Under the 9th Street Bridge, Modesto
Under the 9th Street Bridge, Modesto, 2020

Today, after years of effort and expenditures of millions of dollars, there are as many homeless people in Modesto and throughout the Valley as ever, with more to come. Former residents of Beard Brook Village and MOES can be found scattered around Modesto, bedding down wherever they can as winter temperatures plunge toward freezing.

Meanwhile, cost-effective, humane, and timely responses to the rapidly escalating homeless crisis are readily available for those regions whose leaders have the political will to act decisively, and so is funding.

 

Eric Caine
Eric Caine
Eric Caine formerly taught in the Humanities Department at Merced College. He was an original Community Columnist at the Modesto Bee, and wrote for The Bee for over twelve years.
Comments should be no more than 350 words. Comments may be edited for correctness, clarity, and civility.

12 COMMENTS

  1. What other solution is more cost effective than a camp sanctioned for the homeless to live in?
    MOES was a viable solution for those who were living on the streets. It provided stability and a place for the homeless community to call home. A stability that many residents hadn’t had for years.

  2. I am.currently.homeless in Modesto and can t get help anywhere. I’ve been sleeping in my car that does not have a working heater. I had a place to live, but the woman I was living with moved to Chico and now I’m out on the streets. Everything I have is in my car basically.

  3. My family and I are homeless and we have tried calling every resources I’m and get no help but sorry for your displacement I have called c.v.oc chs cvic housing authority habitat for humanity family promise the govener emailed the city and they all tell me to call the access center or 211 Wich tells me to call the mission Wich is now full .What no one seems to understand were homless because we can’t afford the high rent payments we don’t need a resource we need a program low income affordable rent section 8 not just another resource.The county got millions to house 🏡 the homless .We don’t even qualify for the homless program because I receive P UA . So don’t judge every homless person out here and say it’s due to drugs because I know alot of people wealthy people who do drugs and aren’t homless.
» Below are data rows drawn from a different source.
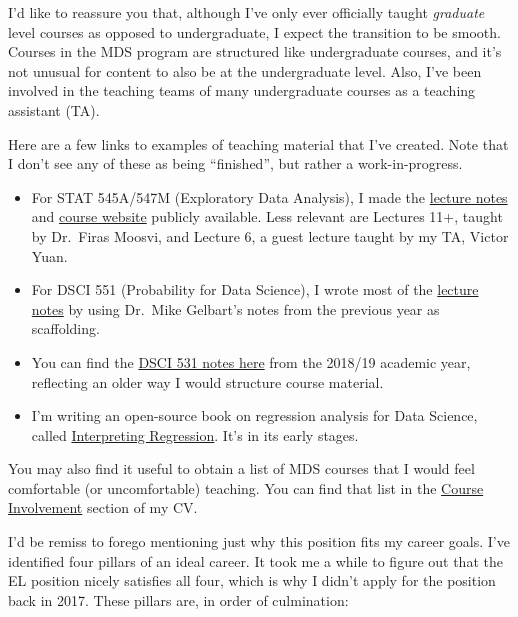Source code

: \documentclass[]{article}
\providecommand{\tightlist}{%
  \setlength{\itemsep}{0pt}\setlength{\parskip}{0pt}}
\begin{document}
I'd like to reassure you that, although I've only ever officially taught \emph{graduate} level courses as opposed to undergraduate, I expect the transition to be smooth. Courses in the MDS program are structured like undergraduate courses, and it's not unusual for content to also be at the undergraduate level. Also, I've been involved in the teaching teams of many undergraduate courses as a teaching assistant (TA).

Here are a few links to examples of teaching material that I've created. Note that I don't see any of these as being ``finished'', but rather a work-in-progress.

\begin{itemize}
\tightlist
\item
  For STAT 545A/547M (Exploratory Data Analysis), I made the \href{https://stat545guidebook.netlify.com/}{lecture notes} and \href{https://stat545.stat.ubc.ca/}{course website} publicly available. Less relevant are Lectures 11+, taught by Dr.~Firas Moosvi, and Lecture 6, a guest lecture taught by my TA, Victor Yuan.
\item
  For DSCI 551 (Probability for Data Science), I wrote most of the \href{https://ubc-mds.github.io/DSCI_551_stat-prob-dsci/lectures/}{lecture notes} by using Dr.~Mike Gelbart's notes from the previous year as scaffolding.
\item
  You can find the \href{https://ubc-mds.github.io/DSCI_531_viz-1/}{DSCI 531 notes here} from the 2018/19 academic year, reflecting an older way I would structure course material.
\item
  I'm writing an open-source book on regression analysis for Data Science, called \href{https://interpreting-regression.netlify.com/}{Interpreting Regression}. It's in its early stages.
\end{itemize}

You may also find it useful to obtain a list of MDS courses that I would feel comfortable (or uncomfortable) teaching. You can find that list in the \protect\hyperlink{course-involvement}{Course Involvement} section of my CV.

I'd be remiss to forego mentioning just why this position fits my career goals. I've identified four pillars of an ideal career. It took me a while to figure out that the EL position nicely satisfies all four, which is why I didn't apply for the position back in 2017. These pillars are, in order of culmination:
\end{document}
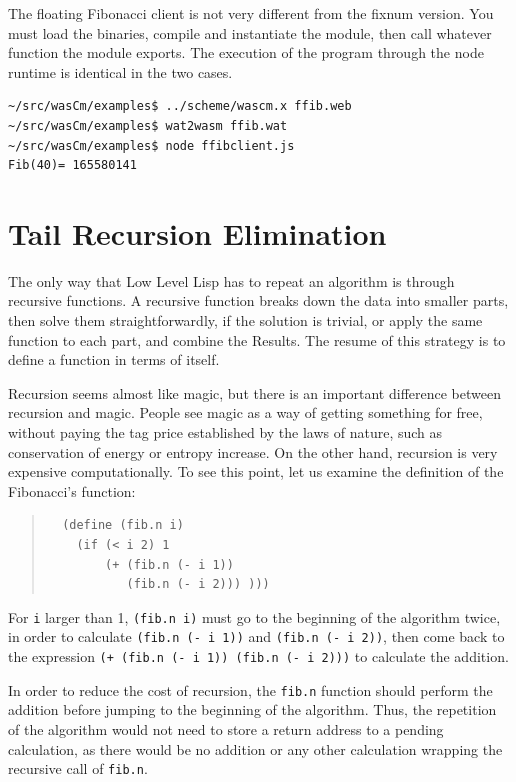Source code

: \documentclass[a4paper,12pt]{book}
\begin{document}
The floating Fibonacci client is not very different
from the fixnum version. You must load the binaries,
compile and instantiate the module, then call
whatever function the module exports. The execution
of the program through the node runtime is identical
in the two cases.
\begin{verbatim}
~/src/wasCm/examples$ ../scheme/wascm.x ffib.web
~/src/wasCm/examples$ wat2wasm ffib.wat
~/src/wasCm/examples$ node ffibclient.js
Fib(40)= 165580141
\end{verbatim}

\section{Tail Recursion Elimination}
The only way that Low Level Lisp has
to repeat an algorithm is through
recursive functions. A recursive function 
breaks down the data into smaller parts,
then solve them straightforwardly,
if the solution is trivial, or apply
the same function to each part, and combine
the Results. The resume of this strategy
is to define a function in terms of itself.

Recursion seems almost like magic, but there
is an important difference between recursion
and magic. People see magic as a way of getting
something for free, without paying the tag price
established by the laws of nature, such as 
conservation of energy or entropy increase.
On the other hand, recursion is very expensive
computationally. To see this point, let us examine
the definition of the Fibonacci's function:
\begin{quote}
\begin{verbatim}
  (define (fib.n i)
    (if (< i 2) 1
        (+ (fib.n (- i 1))
           (fib.n (- i 2))) )))
\end{verbatim}
\end{quote}
For \verb|i| larger than 1, \verb|(fib.n i)| must
go to the beginning of the algorithm twice,
in order to calculate \verb|(fib.n (- i 1))|
and \verb|(fib.n (- i 2))|, then come back
to the expression
\verb|(+ (fib.n (- i 1)) (fib.n (- i 2)))|
to calculate the addition.

In order to reduce the cost of recursion, the
\verb|fib.n| function should perform the addition
before jumping to the beginning of the algorithm.
Thus, the repetition of the
algorithm would not need to store a return address
to a pending calculation, as there would be no addition
or any other calculation wrapping the recursive
call of \verb|fib.n|. 
\end{document}
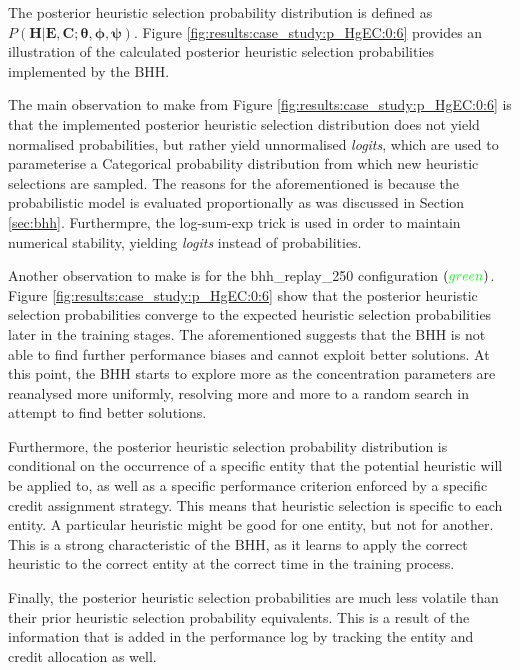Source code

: The posterior heuristic selection probability distribution is defined as $P(\boldsymbol{H} \vert \boldsymbol{E}, \boldsymbol{C}; \boldsymbol{\theta}, \boldsymbol{\phi}, \boldsymbol{\psi})$. Figure \ref{fig:results:case_study:p_HgEC:0:6} provides an illustration of the calculated posterior heuristic selection probabilities implemented by the \acs{BHH}.

The main observation to make from Figure \ref{fig:results:case_study:p_HgEC:0:6} is that the implemented posterior heuristic selection distribution does not yield normalised probabilities, but rather yield unnormalised \textit{logits}, which are used to parameterise a Categorical probability distribution from which new heuristic selections are sampled. The reasons for the aforementioned is because the probabilistic model is evaluated proportionally as was discussed in Section \ref{sec:bhh}. Furthermpre, the log-sum-exp trick is used in order to maintain numerical stability, yielding \textit{logits} instead of probabilities.

Another observation to make is for the bhh\_replay\_250 configuration $(\textcolor{green}{green})$. Figure \ref{fig:results:case_study:p_HgEC:0:6} show that the posterior heuristic selection probabilities converge to the expected heuristic selection probabilities later in the training stages. The aforementioned suggests that the \acs{BHH} is not able to find further performance biases and cannot exploit better solutions. At this point, the \acs{BHH} starts to explore more as the concentration parameters are reanalysed more uniformly, resolving more and more to a random search in attempt to find better solutions.

Furthermore, the posterior heuristic selection probability distribution is conditional on the occurrence of a specific entity that the potential heuristic will be applied to, as well as a specific performance criterion enforced by a specific credit assignment strategy. This means that heuristic selection is specific to each entity. A particular heuristic might be good for one entity, but not for another. This is a strong characteristic of the \acs{BHH}, as it learns to apply the correct heuristic to the correct entity at the correct time in the training process.

Finally, the posterior heuristic selection probabilities are much less volatile than their prior heuristic selection probability equivalents. This is a result of the information that is added in the performance log by tracking the entity and credit allocation as well.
      • We are in the exact same situation… No help anywhere no matter who you Contact and just had our vehicle empounded despite it being our only shelter and will never afford to get it back… So put on the street because of late registration in the middle of a pandemic and I with an autoimmune disease in which stress lack of sleep is heat and cold and contracting covid could be a death sentence for me…. Still… No help thus far

  4. The local political leadership, made mostly of Republicans, has shown little interest in the well being of those unfortunates who are homeless. Regardless of circumstance, they put the well being of their pets above that of fellow human beings.
    If you examine public expenditures for homeless housing, you will notice a trend toward expenditures that benefit property owners, remodeling companies, and other businesses. Cost effective measures are overlooked. Just do the math for the cost per housing unit provided.
    Giving vouchers for the homeless to rent units is always cheaper than buying and remodeling property.
    So, the elected leaders throw money at the problem while enriching their friends and supporters. As always, follow the money.
    Sorry to seem so cynical, but as time goes by, corruption becomes more the norm.

  5. I never understood the logic of closing MOES. It seemed to be working. Why didn’t the city keep it and the Berberian Building as well? You can’t put ten pounds into a five pound container.

  6. Interesting set of posts, especially the one that blames Republicans. Funny comment, since it is the Democrats who run this state, not republicans. Seems to me that a committee of people could come up with idea’s (included in this committee should include some of the homeless who can communicate with the group). This committee could bring forth some idea’s for alternatives to folks living on the street, then connect with the County or City Government to see about funding options.